Your objective: A word-for-word repeat of all the data is the goal.
++++ The data ++++
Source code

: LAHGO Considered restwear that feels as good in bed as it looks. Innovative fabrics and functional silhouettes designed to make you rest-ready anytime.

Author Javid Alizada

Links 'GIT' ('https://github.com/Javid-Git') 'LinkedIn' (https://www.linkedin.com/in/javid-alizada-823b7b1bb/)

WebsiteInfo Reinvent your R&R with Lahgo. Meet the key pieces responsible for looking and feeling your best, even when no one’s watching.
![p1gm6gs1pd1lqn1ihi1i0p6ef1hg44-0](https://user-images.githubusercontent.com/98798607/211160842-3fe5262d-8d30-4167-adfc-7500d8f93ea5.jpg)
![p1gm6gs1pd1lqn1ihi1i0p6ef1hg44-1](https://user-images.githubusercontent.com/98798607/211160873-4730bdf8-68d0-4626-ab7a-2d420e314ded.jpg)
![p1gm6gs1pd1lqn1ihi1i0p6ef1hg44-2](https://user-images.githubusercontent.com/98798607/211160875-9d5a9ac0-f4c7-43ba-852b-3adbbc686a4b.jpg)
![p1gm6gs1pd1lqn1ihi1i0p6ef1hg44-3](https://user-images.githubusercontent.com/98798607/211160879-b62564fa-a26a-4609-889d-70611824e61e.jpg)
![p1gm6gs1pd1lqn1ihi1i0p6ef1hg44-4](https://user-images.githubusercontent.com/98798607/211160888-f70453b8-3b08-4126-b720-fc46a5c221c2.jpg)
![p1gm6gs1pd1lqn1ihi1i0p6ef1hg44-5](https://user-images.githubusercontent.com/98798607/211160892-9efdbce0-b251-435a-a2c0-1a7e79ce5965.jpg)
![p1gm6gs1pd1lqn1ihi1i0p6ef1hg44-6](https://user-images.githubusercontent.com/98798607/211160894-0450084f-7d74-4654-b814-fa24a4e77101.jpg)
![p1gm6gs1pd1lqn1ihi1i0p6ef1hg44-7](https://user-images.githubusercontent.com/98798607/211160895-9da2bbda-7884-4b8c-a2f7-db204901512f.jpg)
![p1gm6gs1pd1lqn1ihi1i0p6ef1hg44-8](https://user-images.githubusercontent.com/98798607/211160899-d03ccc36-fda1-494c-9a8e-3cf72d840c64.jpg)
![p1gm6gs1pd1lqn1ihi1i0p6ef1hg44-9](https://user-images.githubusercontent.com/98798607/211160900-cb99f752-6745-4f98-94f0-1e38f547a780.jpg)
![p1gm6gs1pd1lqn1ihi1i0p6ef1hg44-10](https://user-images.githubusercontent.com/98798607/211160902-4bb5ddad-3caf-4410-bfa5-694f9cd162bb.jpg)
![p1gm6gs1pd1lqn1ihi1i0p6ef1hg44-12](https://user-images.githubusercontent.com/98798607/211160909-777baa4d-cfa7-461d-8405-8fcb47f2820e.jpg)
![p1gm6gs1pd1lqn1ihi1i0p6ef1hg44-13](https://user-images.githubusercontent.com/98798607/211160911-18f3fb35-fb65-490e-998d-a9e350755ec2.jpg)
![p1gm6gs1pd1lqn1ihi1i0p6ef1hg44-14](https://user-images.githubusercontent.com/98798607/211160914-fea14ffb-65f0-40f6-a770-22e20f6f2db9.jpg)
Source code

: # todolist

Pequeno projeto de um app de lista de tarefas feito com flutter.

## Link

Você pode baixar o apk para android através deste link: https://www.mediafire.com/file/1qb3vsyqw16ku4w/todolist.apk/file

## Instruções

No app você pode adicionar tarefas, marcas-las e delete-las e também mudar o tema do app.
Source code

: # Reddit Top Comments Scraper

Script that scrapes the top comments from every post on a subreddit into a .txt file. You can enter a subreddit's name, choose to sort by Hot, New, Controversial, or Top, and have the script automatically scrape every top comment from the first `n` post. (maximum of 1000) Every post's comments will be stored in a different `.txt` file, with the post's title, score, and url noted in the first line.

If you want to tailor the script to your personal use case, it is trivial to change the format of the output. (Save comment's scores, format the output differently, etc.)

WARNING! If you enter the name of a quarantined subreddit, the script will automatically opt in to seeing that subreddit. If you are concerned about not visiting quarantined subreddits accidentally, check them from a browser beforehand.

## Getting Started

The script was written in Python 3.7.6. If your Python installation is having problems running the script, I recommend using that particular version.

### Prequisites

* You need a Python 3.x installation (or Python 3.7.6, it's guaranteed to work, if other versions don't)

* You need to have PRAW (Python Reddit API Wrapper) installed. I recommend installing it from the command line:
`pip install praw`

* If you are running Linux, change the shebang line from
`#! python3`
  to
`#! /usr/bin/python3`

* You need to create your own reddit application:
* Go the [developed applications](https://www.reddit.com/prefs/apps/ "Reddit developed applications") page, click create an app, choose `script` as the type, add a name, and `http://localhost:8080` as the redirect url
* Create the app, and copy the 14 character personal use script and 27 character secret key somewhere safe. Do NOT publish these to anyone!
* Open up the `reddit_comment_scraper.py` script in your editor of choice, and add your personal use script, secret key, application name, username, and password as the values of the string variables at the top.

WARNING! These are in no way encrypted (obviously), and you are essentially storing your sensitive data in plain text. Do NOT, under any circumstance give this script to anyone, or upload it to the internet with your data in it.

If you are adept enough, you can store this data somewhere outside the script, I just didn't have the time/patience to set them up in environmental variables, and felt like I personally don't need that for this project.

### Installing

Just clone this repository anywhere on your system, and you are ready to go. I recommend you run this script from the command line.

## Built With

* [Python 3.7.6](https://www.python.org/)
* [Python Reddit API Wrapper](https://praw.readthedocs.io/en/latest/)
++++
Task solution:
Source code

: LAHGO Considered restwear that feels as good in bed as it looks. Innovative fabrics and functional silhouettes designed to make you rest-ready anytime.

Author Javid Alizada

Links 'GIT' ('https://github.com/Javid-Git') 'LinkedIn' (https://www.linkedin.com/in/javid-alizada-823b7b1bb/)

WebsiteInfo Reinvent your R&R with Lahgo. Meet the key pieces responsible for looking and feeling your best, even when no one’s watching.
![p1gm6gs1pd1lqn1ihi1i0p6ef1hg44-0](https://user-images.githubusercontent.com/98798607/211160842-3fe5262d-8d30-4167-adfc-7500d8f93ea5.jpg)
![p1gm6gs1pd1lqn1ihi1i0p6ef1hg44-1](https://user-images.githubusercontent.com/98798607/211160873-4730bdf8-68d0-4626-ab7a-2d420e314ded.jpg)
![p1gm6gs1pd1lqn1ihi1i0p6ef1hg44-2](https://user-images.githubusercontent.com/98798607/211160875-9d5a9ac0-f4c7-43ba-852b-3adbbc686a4b.jpg)
![p1gm6gs1pd1lqn1ihi1i0p6ef1hg44-3](https://user-images.githubusercontent.com/98798607/211160879-b62564fa-a26a-4609-889d-70611824e61e.jpg)
![p1gm6gs1pd1lqn1ihi1i0p6ef1hg44-4](https://user-images.githubusercontent.com/98798607/211160888-f70453b8-3b08-4126-b720-fc46a5c221c2.jpg)
![p1gm6gs1pd1lqn1ihi1i0p6ef1hg44-5](https://user-images.githubusercontent.com/98798607/211160892-9efdbce0-b251-435a-a2c0-1a7e79ce5965.jpg)
![p1gm6gs1pd1lqn1ihi1i0p6ef1hg44-6](https://user-images.githubusercontent.com/98798607/211160894-0450084f-7d74-4654-b814-fa24a4e77101.jpg)
![p1gm6gs1pd1lqn1ihi1i0p6ef1hg44-7](https://user-images.githubusercontent.com/98798607/211160895-9da2bbda-7884-4b8c-a2f7-db204901512f.jpg)
![p1gm6gs1pd1lqn1ihi1i0p6ef1hg44-8](https://user-images.githubusercontent.com/98798607/211160899-d03ccc36-fda1-494c-9a8e-3cf72d840c64.jpg)
![p1gm6gs1pd1lqn1ihi1i0p6ef1hg44-9](https://user-images.githubusercontent.com/98798607/211160900-cb99f752-6745-4f98-94f0-1e38f547a780.jpg)
![p1gm6gs1pd1lqn1ihi1i0p6ef1hg44-10](https://user-images.githubusercontent.com/98798607/211160902-4bb5ddad-3caf-4410-bfa5-694f9cd162bb.jpg)
![p1gm6gs1pd1lqn1ihi1i0p6ef1hg44-12](https://user-images.githubusercontent.com/98798607/211160909-777baa4d-cfa7-461d-8405-8fcb47f2820e.jpg)
![p1gm6gs1pd1lqn1ihi1i0p6ef1hg44-13](https://user-images.githubusercontent.com/98798607/211160911-18f3fb35-fb65-490e-998d-a9e350755ec2.jpg)
![p1gm6gs1pd1lqn1ihi1i0p6ef1hg44-14](https://user-images.githubusercontent.com/98798607/211160914-fea14ffb-65f0-40f6-a770-22e20f6f2db9.jpg)
Source code

: # todolist

Pequeno projeto de um app de lista de tarefas feito com flutter.

## Link

Você pode baixar o apk para android através deste link: https://www.mediafire.com/file/1qb3vsyqw16ku4w/todolist.apk/file

## Instruções

No app você pode adicionar tarefas, marcas-las e delete-las e também mudar o tema do app.
Source code

: # Reddit Top Comments Scraper

Script that scrapes the top comments from every post on a subreddit into a .txt file. You can enter a subreddit's name, choose to sort by Hot, New, Controversial, or Top, and have the script automatically scrape every top comment from the first `n` post. (maximum of 1000) Every post's comments will be stored in a different `.txt` file, with the post's title, score, and url noted in the first line.

If you want to tailor the script to your personal use case, it is trivial to change the format of the output. (Save comment's scores, format the output differently, etc.)

WARNING! If you enter the name of a quarantined subreddit, the script will automatically opt in to seeing that subreddit. If you are concerned about not visiting quarantined subreddits accidentally, check them from a browser beforehand.

## Getting Started

The script was written in Python 3.7.6. If your Python installation is having problems running the script, I recommend using that particular version.

### Prequisites

* You need a Python 3.x installation (or Python 3.7.6, it's guaranteed to work, if other versions don't)

* You need to have PRAW (Python Reddit API Wrapper) installed. I recommend installing it from the command line:
`pip install praw`

* If you are running Linux, change the shebang line from
`#! python3`
  to
`#! /usr/bin/python3`

* You need to create your own reddit application:
* Go the [developed applications](https://www.reddit.com/prefs/apps/ "Reddit developed applications") page, click create an app, choose `script` as the type, add a name, and `http://localhost:8080` as the redirect url
* Create the app, and copy the 14 character personal use script and 27 character secret key somewhere safe. Do NOT publish these to anyone!
* Open up the `reddit_comment_scraper.py` script in your editor of choice, and add your personal use script, secret key, application name, username, and password as the values of the string variables at the top.

WARNING! These are in no way encrypted (obviously), and you are essentially storing your sensitive data in plain text. Do NOT, under any circumstance give this script to anyone, or upload it to the internet with your data in it.

If you are adept enough, you can store this data somewhere outside the script, I just didn't have the time/patience to set them up in environmental variables, and felt like I personally don't need that for this project.

### Installing

Just clone this repository anywhere on your system, and you are ready to go. I recommend you run this script from the command line.

## Built With

* [Python 3.7.6](https://www.python.org/)
* [Python Reddit API Wrapper](https://praw.readthedocs.io/en/latest/)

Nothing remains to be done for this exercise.